When the Granite County Commissioners discussed Butte-Silver Bow County’s water rights on June 21, along with the compact between the Confederated Salish and Kootenai Tribes of the Flathead Reservation, the state of Montana and the United States, Granite County Attorney Blaine Bradshaw declared that the tribes “do not have any water rights to call against industrial or municipal water.”
  While Bradshaw cited “only potentially irrigation” as an exception, he added that most of Butte-Silver Bow County’s water rights are non-irrigation.
“The irrigation rights (the county has) are earlier in priority than the tribes’ rights,” Bradshaw said. “It won’t affect the hydroelectric rights for the county.”
  Granite County Commissioner Blanche McLure said, “Our main concern would be whether or not Butte-Silver Bow County can take water from the lake,” to which fellow county commissioner Charles Hinkle said, “I think they still can.”
“Could the tribes make a call on that water?” Branshaw asked hypothetically. “That would be no. I could never say 100%, but it’s clear that does not apply to non-irrigation. It doesn’t apply to municipal, industrial or domestic waters. So, your water well, your place? It shouldn’t affect that.”
  Moving onto the Montana State Supreme Court case of Granite County vs. Rising Sun Estates LLC, Jack McLeod and John Does, Bradshaw recounted how the county and district court received summary judgment, and judgment against McLeod.
  “The district court ruled there were no material issues of disputed facts, and the county was entitled to judgment as a matter of law,” Bradshaw said.    
“The reasoning for the district court’s decision was that McLeod’s engineer said he did not even design the fire suppression pond to be year-round. I mean, it freezes up.”
According to Bradshaw, McLeod’s attorney suggested going to trial, since they disputed it had been shown that the pond would indeed freeze up.
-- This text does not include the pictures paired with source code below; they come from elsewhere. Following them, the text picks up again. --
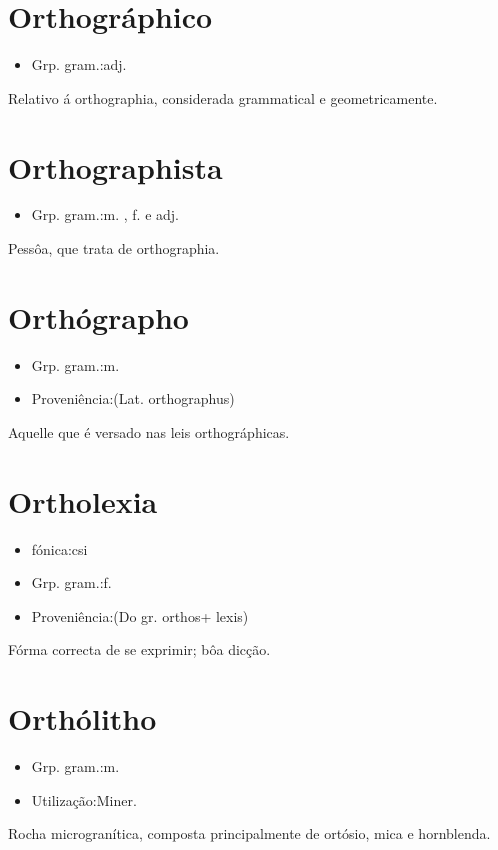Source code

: \section{Orthográphico}
\begin{itemize}
\item {Grp. gram.:adj.}
\end{itemize}
Relativo á orthographia, considerada grammatical e geometricamente.
\section{Orthographista}
\begin{itemize}
\item {Grp. gram.:m. ,  f.  e  adj.}
\end{itemize}
Pessôa, que trata de orthographia.
\section{Orthógrapho}
\begin{itemize}
\item {Grp. gram.:m.}
\end{itemize}
\begin{itemize}
\item {Proveniência:(Lat. \textunderscore orthographus\textunderscore )}
\end{itemize}
Aquelle que é versado nas leis orthográphicas.
\section{Ortholexia}
\begin{itemize}
\item {fónica:csi}
\end{itemize}
\begin{itemize}
\item {Grp. gram.:f.}
\end{itemize}
\begin{itemize}
\item {Proveniência:(Do gr. \textunderscore orthos\textunderscore  + \textunderscore lexis\textunderscore )}
\end{itemize}
Fórma correcta de se exprimir; bôa dicção.
\section{Orthólitho}
\begin{itemize}
\item {Grp. gram.:m.}
\end{itemize}
\begin{itemize}
\item {Utilização:Miner.}
\end{itemize}
Rocha microgranítica, composta principalmente de ortósio, mica e hornblenda.
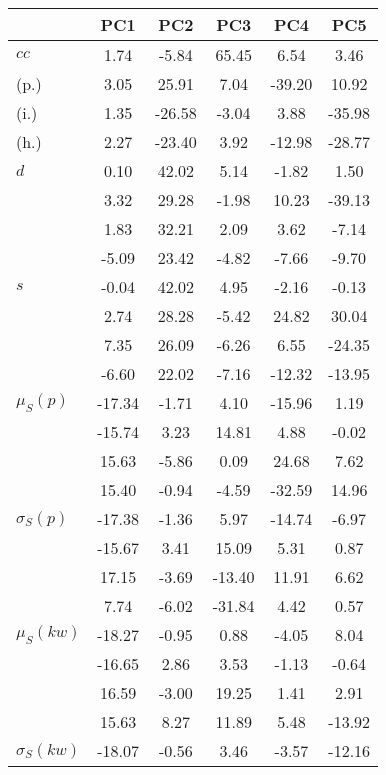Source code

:\begin{table}[h!]
\begin{center}
\begin{tabular}{| l | c | c | c | c | c |}\hline
 & PC1 & PC2 & PC3 & PC4 & PC5 \\\hline
$cc$ & 1.74  & -5.84  & 65.45  & 6.54  & 3.46 \\\hline
(p.) & 3.05  & 25.91  & 7.04  & -39.20  & 10.92 \\\hline
(i.) & 1.35  & -26.58  & -3.04  & 3.88  & -35.98 \\\hline
(h.) & 2.27  & -23.40  & 3.92  & -12.98  & -28.77 \\\hline
$d$ & 0.10  & 42.02  & 5.14  & -1.82  & 1.50 \\\hline
 & 3.32  & 29.28  & -1.98  & 10.23  & -39.13 \\\hline
 & 1.83  & 32.21  & 2.09  & 3.62  & -7.14 \\\hline
 & -5.09  & 23.42  & -4.82  & -7.66  & -9.70 \\\hline
$s$ & -0.04  & 42.02  & 4.95  & -2.16  & -0.13 \\\hline
 & 2.74  & 28.28  & -5.42  & 24.82  & 30.04 \\\hline
 & 7.35  & 26.09  & -6.26  & 6.55  & -24.35 \\\hline
 & -6.60  & 22.02  & -7.16  & -12.32  & -13.95 \\\hline
$\mu_S(p)$ & -17.34  & -1.71  & 4.10  & -15.96  & 1.19 \\\hline
 & -15.74  & 3.23  & 14.81  & 4.88  & -0.02 \\\hline
 & 15.63  & -5.86  & 0.09  & 24.68  & 7.62 \\\hline
 & 15.40  & -0.94  & -4.59  & -32.59  & 14.96 \\\hline
$\sigma_S(p)$ & -17.38  & -1.36  & 5.97  & -14.74  & -6.97 \\\hline
 & -15.67  & 3.41  & 15.09  & 5.31  & 0.87 \\\hline
 & 17.15  & -3.69  & -13.40  & 11.91  & 6.62 \\\hline
 & 7.74  & -6.02  & -31.84  & 4.42  & 0.57 \\\hline
$\mu_S(kw)$ & -18.27  & -0.95  & 0.88  & -4.05  & 8.04 \\\hline
 & -16.65  & 2.86  & 3.53  & -1.13  & -0.64 \\\hline
 & 16.59  & -3.00  & 19.25  & 1.41  & 2.91 \\\hline
 & 15.63  & 8.27  & 11.89  & 5.48  & -13.92 \\\hline
$\sigma_S(kw)$ & -18.07  & -0.56  & 3.46  & -3.57  & -12.16 \\\hline

\end{tabular}
\end{center}
\end{table}
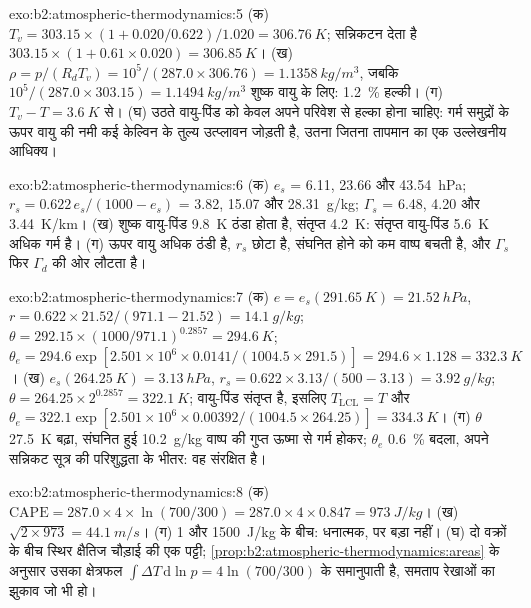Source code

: \begin{solution}{exo:b2:atmospheric-thermodynamics:5}
(क) $T_v = 303.15 \times (1 + 0.020/0.622)/1.020 = \qty{306.76}{K}$; सन्निकटन देता है
$303.15 \times (1 + 0.61 \times 0.020) = \qty{306.85}{K}$। (ख) $\rho = p/(R_dT_v) = 10^5/(287.0
\times 306.76) = \qty{1.1358}{kg/m^3}$, जबकि $10^5/(287.0 \times 303.15) =
\qty{1.1494}{kg/m^3}$ शुष्क वायु के लिए: \qty{1.2}{\percent} हल्की। (ग) $T_v - T =
\qty{3.6}{K}$ से। (घ) उठते वायु-पिंड को केवल अपने परिवेश से हल्का होना चाहिए: गर्म समुद्रों के ऊपर
वायु की नमी कई केल्विन के तुल्य उत्प्लावन जोड़ती है, उतना जितना तापमान का
एक उल्लेखनीय आधिक्य।
\end{solution}

\begin{solution}{exo:b2:atmospheric-thermodynamics:6}
(क) $e_s$ = 6.11, 23.66 और \qty{43.54}{hPa}; $r_s = 0.622\,e_s/(1000 - e_s)$ = 3.82, 15.07 और
\qty{28.31}{g/kg}; $\Gamma_s$ = 6.48, 4.20 और \qty{3.44}{K/km}। (ख) शुष्क वायु-पिंड
\qty{9.8}{K} ठंडा होता है, संतृप्त \qty{4.2}{K}: संतृप्त वायु-पिंड \qty{5.6}{K} अधिक गर्म है।
(ग) ऊपर वायु अधिक ठंडी है, $r_s$ छोटा है, संघनित होने को कम वाष्प बचती है, और
$\Gamma_s$ फिर $\Gamma_d$ की ओर लौटता है।
\end{solution}

\begin{solution}{exo:b2:atmospheric-thermodynamics:7}
(क) $e = e_s(\qty{291.65}{K}) = \qty{21.52}{hPa}$, $r = 0.622 \times 21.52/(971.1 - 21.52) =
\qty{14.1}{g/kg}$; $\theta = 292.15 \times (1000/971.1)^{0.2857} = \qty{294.6}{K}$; $\theta_e =
294.6 \exp[2.501 \times 10^6 \times 0.0141/(1004.5 \times 291.5)] = 294.6 \times 1.128 =
\qty{332.3}{K}$। (ख) $e_s(\qty{264.25}{K}) = \qty{3.13}{hPa}$, $r_s = 0.622 \times 3.13/(500 -
3.13) = \qty{3.92}{g/kg}$; $\theta = 264.25 \times 2^{0.2857} = \qty{322.1}{K}$; वायु-पिंड
संतृप्त है, इसलिए $T_{\text{LCL}} = T$ और $\theta_e = 322.1 \exp[2.501 \times 10^6 \times
0.00392/(1004.5 \times 264.25)] = \qty{334.3}{K}$। (ग) $\theta$ \qty{27.5}{K} बढ़ा, संघनित हुई
\qty{10.2}{g/kg} वाष्प की गुप्त ऊष्मा से गर्म होकर; $\theta_e$ \qty{0.6}{\percent} बदला,
अपने सन्निकट सूत्र की परिशुद्धता के भीतर: वह संरक्षित है।
\end{solution}

\begin{solution}{exo:b2:atmospheric-thermodynamics:8}
(क) $\text{CAPE} = 287.0 \times 4 \times \ln(700/300) = 287.0 \times 4 \times 0.847 =
\qty{973}{J/kg}$। (ख) $\sqrt{2 \times 973} = \qty{44.1}{m/s}$। (ग) 1 और
\qty{1500}{J/kg} के बीच: धनात्मक, पर बड़ा नहीं। (घ) दो वक्रों के बीच स्थिर क्षैतिज चौड़ाई की एक
पट्टी; \cref{prop:b2:atmospheric-thermodynamics:areas} के अनुसार उसका क्षेत्रफल $\int
\Delta T\,\mathrm{d}\ln p = 4 \ln(700/300)$ के समानुपाती है, समताप रेखाओं का झुकाव जो भी हो।
\end{solution}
“The engineer said it wasn’t designed for (winter use),” Bradshaw said, “but the loss (at the state) supreme court means we go back to district court for a trial. It’ll be a limited scope trial, just on that one issue, of whether it actually freezes up in the winter. There are multiple people who are able to testify that it does.”  Bradshaw cited “multiple letters” from fire department personnel attesting to such freezing, in addition to Ryan Cassidy, “their own engineer, who would say that.”
  Bradshaw asked,   “Does the county want to hire an engineer to say that as well?” At the same time, he conceded this could simply be “stacking up the evidence,” given the other testimonials.
  When Granite County Commission Chair Scott Adler likewise questioned the need for another engineer’s testimonial, Bradshaw conceded that “our witnesses wouldn’t be considered experts in the sense of fire suppression,” but could testify to observing the pond was frozen in the winter, “and the hydrants weren’t working.”
  Bradshaw also acknowledged the “extra cost” of hiring an engineer for their expertise in this area, but if that cost could be kept from exceeding $2,000, he compared it favorably to a potential judgment of more than $80,000.
  “I myself would think we should have an expert over and above (the other) testimony,” McLure said, although she hastened to add,   “The fire department is good.”
Bradshaw told the Granite County Commissioners they would need to decide on whether to  hire an engineer, to supply expert testimony, within the next two weeks.
  Adler suggested making the decision an agenda item for the following week’s meeting, but also agreed with McLure that it would be better to arm themselves with additional expert testimony, especially after the reversal the county suffered at the state supreme court.
  “I thought we were sitting pretty good,” Adler said.




In light of a printing error last week, the Philipsburg Mail has reprinted the above story in full.